> Required action:
When you reach the line containing "you can change" in the entries below, start writing out each line exactly, and stop after the line containing "Descriptions of architectures".

►

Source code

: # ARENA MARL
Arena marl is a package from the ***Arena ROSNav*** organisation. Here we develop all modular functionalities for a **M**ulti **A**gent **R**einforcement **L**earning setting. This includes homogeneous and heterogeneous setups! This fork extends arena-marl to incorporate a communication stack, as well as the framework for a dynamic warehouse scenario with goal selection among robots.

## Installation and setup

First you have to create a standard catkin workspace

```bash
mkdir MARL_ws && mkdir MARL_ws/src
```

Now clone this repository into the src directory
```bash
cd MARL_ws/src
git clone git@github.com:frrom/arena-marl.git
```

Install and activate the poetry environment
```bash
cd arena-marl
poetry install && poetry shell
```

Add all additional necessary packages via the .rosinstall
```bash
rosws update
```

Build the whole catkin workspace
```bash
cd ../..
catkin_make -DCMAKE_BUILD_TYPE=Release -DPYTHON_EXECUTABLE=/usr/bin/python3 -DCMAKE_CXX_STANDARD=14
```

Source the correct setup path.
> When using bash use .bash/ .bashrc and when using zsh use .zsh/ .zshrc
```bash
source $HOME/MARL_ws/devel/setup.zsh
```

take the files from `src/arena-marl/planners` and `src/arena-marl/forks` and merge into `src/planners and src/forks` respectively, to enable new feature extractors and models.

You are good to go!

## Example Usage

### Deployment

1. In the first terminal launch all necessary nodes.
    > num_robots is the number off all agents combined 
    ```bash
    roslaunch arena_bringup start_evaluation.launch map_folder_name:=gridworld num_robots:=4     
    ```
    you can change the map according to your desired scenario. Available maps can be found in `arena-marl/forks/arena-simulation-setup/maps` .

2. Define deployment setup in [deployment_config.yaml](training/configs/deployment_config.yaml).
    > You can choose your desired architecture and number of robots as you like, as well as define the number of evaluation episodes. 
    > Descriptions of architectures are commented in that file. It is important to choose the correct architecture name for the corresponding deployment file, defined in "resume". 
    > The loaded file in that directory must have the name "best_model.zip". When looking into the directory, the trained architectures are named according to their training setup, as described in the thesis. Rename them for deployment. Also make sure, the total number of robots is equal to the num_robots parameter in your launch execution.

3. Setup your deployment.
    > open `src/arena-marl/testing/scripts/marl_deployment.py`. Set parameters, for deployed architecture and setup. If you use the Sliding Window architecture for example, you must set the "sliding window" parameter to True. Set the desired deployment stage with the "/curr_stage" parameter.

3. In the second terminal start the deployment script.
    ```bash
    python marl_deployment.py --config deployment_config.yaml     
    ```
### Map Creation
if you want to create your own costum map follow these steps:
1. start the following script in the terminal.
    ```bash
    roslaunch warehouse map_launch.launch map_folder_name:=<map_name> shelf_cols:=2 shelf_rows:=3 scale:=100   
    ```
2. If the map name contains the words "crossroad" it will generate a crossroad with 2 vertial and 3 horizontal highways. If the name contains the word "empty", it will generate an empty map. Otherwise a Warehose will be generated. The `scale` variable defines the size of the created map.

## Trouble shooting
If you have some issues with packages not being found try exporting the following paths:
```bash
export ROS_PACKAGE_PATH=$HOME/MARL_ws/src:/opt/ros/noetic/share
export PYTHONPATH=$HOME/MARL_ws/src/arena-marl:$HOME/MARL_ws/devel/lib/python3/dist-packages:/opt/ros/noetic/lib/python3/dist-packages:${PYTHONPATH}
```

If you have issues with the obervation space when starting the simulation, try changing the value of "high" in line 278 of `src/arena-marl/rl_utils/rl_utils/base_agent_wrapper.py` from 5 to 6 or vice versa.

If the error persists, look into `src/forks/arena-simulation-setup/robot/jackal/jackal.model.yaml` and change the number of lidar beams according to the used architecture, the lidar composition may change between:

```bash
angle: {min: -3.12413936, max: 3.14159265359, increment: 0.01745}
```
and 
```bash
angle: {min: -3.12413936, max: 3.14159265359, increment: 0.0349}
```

◄

> Task response:
    you can change the map according to your desired scenario. Available maps can be found in `arena-marl/forks/arena-simulation-setup/maps` .

2. Define deployment setup in [deployment_config.yaml](training/configs/deployment_config.yaml).
    > You can choose your desired architecture and number of robots as you like, as well as define the number of evaluation episodes. 
    > Descriptions of architectures are commented in that file. It is important to choose the correct architecture name for the corresponding deployment file, defined in "resume". 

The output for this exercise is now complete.